#### Task directions
Start the output with the opening line of the listing below and continue, reproducing each line exactly, up to and including the line that contains "Ex:- f(2) = 4*2^3".

# # # # #

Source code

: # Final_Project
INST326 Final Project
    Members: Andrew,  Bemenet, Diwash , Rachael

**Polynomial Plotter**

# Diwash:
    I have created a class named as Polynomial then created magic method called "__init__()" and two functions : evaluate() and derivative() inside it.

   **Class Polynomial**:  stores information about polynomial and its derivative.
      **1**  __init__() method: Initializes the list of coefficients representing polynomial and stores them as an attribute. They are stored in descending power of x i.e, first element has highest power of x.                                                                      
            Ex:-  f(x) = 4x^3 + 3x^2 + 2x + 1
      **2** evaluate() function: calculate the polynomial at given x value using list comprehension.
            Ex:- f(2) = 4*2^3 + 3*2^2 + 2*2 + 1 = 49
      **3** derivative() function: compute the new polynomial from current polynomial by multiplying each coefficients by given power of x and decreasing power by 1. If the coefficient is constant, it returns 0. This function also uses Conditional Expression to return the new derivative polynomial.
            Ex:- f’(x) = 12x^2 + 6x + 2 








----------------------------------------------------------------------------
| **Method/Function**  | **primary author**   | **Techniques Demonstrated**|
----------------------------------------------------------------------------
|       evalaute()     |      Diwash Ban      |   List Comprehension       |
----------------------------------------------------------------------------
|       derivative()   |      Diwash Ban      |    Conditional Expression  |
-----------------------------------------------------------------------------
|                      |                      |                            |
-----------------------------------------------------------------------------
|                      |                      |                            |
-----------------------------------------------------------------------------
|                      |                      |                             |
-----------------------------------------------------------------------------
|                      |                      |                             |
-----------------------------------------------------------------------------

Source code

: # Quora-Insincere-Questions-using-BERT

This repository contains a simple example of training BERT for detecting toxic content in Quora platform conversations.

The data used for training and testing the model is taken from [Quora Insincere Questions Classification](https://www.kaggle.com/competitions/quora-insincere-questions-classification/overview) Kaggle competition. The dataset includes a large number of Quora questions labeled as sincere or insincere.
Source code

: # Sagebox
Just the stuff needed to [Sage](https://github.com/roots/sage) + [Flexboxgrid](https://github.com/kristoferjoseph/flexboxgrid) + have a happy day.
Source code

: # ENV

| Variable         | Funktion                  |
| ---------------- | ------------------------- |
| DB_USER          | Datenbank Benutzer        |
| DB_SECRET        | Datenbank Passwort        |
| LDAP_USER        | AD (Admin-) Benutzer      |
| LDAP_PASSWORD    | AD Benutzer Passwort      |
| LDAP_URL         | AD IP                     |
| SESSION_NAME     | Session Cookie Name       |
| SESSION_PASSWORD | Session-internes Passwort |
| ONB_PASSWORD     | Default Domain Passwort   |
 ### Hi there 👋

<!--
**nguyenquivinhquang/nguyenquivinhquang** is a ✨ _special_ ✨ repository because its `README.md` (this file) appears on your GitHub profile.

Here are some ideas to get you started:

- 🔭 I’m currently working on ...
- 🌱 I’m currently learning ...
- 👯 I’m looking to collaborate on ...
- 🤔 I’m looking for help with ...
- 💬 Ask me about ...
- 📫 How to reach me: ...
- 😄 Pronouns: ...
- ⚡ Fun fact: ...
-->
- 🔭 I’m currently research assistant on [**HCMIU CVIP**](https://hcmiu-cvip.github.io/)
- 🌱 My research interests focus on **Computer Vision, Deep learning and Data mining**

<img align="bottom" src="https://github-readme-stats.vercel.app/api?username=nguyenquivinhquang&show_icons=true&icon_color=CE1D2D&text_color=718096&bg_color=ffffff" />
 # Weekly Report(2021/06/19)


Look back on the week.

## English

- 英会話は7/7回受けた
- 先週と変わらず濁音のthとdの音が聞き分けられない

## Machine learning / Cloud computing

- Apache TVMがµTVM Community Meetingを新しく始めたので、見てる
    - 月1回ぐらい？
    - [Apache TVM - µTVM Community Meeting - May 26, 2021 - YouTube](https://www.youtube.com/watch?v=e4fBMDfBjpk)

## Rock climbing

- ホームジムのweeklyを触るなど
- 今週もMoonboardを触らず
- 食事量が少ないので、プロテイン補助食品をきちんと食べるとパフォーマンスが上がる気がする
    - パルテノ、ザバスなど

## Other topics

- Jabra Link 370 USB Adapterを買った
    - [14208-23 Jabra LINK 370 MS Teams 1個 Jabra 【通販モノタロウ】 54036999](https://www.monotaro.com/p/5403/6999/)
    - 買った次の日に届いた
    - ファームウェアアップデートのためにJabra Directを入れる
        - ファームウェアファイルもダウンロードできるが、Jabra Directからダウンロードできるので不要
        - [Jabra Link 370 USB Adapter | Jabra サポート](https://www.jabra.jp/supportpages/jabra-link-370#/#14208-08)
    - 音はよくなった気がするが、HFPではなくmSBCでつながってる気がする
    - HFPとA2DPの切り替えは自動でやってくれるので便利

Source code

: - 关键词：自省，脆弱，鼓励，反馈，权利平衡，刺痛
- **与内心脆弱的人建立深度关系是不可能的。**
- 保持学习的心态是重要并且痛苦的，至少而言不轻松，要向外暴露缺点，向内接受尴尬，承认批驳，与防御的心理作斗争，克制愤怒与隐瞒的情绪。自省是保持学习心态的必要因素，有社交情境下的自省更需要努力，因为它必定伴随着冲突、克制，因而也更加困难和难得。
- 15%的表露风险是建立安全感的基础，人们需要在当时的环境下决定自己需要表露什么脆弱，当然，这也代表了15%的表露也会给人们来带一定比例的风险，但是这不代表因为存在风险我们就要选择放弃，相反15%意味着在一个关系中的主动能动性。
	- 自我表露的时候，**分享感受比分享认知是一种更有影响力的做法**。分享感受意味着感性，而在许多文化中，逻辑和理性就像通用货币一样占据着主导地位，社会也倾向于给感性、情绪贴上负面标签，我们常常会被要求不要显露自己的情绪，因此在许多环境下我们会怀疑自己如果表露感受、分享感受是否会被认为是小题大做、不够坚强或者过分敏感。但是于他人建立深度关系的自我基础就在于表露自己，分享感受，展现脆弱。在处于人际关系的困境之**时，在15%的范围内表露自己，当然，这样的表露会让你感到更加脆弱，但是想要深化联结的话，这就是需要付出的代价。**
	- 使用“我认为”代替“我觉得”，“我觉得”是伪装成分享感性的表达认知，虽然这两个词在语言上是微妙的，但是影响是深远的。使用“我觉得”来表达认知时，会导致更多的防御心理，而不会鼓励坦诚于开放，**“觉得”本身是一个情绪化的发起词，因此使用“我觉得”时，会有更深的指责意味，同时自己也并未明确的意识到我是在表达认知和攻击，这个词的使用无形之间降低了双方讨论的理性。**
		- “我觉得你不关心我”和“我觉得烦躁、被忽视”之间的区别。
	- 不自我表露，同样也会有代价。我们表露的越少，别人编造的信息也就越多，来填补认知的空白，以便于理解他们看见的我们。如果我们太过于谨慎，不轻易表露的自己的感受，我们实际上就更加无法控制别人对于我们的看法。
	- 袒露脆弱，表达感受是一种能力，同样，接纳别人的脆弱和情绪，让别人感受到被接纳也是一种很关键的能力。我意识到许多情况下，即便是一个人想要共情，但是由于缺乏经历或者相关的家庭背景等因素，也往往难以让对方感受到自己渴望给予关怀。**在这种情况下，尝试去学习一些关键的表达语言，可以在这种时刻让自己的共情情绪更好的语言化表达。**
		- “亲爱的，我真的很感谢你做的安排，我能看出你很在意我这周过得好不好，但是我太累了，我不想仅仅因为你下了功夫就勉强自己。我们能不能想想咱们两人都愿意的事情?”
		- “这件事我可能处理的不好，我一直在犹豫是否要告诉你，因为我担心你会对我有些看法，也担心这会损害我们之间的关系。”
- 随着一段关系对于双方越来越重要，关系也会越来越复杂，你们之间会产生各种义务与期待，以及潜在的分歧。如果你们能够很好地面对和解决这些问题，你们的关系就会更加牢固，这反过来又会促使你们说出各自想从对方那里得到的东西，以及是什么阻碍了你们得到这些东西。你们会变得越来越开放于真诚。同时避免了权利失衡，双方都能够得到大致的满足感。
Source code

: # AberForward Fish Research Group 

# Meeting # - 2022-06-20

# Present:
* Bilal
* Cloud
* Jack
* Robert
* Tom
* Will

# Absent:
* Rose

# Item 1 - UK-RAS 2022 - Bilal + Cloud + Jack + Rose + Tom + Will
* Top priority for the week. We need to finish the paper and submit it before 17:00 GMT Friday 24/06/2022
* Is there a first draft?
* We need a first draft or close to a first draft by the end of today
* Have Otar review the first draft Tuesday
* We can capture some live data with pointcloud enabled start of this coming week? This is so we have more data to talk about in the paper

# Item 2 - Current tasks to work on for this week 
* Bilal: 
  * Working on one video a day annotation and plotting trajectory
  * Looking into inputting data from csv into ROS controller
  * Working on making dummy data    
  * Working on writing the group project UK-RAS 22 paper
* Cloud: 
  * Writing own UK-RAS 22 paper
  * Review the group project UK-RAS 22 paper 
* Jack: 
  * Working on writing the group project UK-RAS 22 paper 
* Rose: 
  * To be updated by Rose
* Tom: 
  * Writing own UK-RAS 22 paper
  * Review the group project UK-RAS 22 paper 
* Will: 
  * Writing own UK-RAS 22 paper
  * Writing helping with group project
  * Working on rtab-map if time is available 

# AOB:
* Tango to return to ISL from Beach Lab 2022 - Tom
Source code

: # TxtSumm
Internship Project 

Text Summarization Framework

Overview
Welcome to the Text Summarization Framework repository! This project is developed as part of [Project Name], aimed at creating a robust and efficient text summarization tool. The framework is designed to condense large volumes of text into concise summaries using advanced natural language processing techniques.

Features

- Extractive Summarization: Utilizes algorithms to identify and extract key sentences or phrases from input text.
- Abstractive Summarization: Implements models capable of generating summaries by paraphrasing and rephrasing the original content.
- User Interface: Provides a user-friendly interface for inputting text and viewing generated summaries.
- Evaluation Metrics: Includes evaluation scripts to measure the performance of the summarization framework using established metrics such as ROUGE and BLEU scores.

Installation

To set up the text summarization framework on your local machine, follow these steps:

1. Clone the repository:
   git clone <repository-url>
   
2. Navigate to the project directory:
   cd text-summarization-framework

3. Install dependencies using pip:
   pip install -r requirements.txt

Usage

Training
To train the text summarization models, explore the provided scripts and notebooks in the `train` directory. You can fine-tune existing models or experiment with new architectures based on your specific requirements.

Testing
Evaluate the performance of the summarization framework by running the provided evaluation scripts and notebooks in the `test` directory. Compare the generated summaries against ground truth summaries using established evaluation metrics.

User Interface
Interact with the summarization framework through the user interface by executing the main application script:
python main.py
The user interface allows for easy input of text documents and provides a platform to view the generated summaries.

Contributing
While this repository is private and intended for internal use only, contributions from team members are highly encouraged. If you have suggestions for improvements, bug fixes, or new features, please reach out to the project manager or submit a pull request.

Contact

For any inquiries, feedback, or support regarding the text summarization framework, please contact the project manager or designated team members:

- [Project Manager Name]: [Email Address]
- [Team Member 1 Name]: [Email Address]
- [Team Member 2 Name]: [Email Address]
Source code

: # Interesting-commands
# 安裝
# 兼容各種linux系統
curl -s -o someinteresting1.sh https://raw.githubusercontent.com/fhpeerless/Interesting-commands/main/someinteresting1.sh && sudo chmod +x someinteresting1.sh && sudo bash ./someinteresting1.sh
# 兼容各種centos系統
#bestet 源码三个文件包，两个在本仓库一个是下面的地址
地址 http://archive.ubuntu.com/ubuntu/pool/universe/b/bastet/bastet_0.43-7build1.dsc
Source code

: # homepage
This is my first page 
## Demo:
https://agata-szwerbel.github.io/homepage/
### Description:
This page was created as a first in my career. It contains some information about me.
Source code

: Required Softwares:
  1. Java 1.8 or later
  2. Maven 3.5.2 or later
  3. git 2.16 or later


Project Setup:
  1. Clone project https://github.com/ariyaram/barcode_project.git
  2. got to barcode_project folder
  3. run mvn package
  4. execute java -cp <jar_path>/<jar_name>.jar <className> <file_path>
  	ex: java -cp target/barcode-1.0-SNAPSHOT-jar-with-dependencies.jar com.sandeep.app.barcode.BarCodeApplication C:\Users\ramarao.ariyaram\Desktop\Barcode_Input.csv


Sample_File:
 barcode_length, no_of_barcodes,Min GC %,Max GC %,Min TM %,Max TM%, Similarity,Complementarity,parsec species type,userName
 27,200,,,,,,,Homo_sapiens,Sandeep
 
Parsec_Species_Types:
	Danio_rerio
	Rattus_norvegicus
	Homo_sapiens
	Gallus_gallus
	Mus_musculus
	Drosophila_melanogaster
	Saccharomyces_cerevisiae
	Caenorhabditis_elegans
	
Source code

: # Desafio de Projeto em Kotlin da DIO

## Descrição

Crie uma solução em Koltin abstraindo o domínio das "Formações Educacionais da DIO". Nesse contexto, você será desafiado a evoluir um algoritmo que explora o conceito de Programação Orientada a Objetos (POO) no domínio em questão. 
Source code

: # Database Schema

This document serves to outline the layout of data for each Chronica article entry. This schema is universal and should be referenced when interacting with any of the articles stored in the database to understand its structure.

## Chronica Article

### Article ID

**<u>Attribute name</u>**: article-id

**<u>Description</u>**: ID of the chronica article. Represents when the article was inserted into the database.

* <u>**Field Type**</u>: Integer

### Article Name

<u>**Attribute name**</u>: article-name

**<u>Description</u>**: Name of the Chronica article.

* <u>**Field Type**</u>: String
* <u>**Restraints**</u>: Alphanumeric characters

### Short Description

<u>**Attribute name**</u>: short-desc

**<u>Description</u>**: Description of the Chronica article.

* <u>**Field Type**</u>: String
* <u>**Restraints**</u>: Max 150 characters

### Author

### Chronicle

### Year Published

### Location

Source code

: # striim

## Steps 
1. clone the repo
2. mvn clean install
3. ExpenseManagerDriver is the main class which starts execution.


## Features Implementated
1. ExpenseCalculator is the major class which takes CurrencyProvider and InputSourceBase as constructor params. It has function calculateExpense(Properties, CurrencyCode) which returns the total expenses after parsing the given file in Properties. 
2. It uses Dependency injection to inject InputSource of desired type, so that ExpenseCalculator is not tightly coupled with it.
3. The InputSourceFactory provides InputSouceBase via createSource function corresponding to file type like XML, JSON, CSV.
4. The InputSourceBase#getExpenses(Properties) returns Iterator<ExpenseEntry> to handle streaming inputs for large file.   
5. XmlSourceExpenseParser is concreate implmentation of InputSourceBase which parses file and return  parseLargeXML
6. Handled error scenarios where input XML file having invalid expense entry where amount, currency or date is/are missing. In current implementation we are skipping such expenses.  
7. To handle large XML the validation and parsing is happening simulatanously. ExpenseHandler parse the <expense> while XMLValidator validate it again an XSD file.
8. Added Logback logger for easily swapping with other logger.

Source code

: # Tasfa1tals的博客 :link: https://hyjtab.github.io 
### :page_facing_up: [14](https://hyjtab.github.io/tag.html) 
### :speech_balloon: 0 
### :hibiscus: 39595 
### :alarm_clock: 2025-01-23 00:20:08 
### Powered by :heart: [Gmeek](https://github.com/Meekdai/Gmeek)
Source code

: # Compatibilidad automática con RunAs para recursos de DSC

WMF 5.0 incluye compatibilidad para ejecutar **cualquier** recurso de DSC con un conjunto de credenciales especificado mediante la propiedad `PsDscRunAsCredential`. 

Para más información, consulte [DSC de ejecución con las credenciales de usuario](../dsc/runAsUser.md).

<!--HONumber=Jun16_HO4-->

# # # # #

#### Finished exercise
Source code

: # Final_Project
INST326 Final Project
    Members: Andrew,  Bemenet, Diwash , Rachael

**Polynomial Plotter**

# Diwash:
    I have created a class named as Polynomial then created magic method called "__init__()" and two functions : evaluate() and derivative() inside it.

   **Class Polynomial**:  stores information about polynomial and its derivative.
      **1**  __init__() method: Initializes the list of coefficients representing polynomial and stores them as an attribute. They are stored in descending power of x i.e, first element has highest power of x.                                                                      
            Ex:-  f(x) = 4x^3 + 3x^2 + 2x + 1
      **2** evaluate() function: calculate the polynomial at given x value using list comprehension.
            Ex:- f(2) = 4*2^3 + 3*2^2 + 2*2 + 1 = 49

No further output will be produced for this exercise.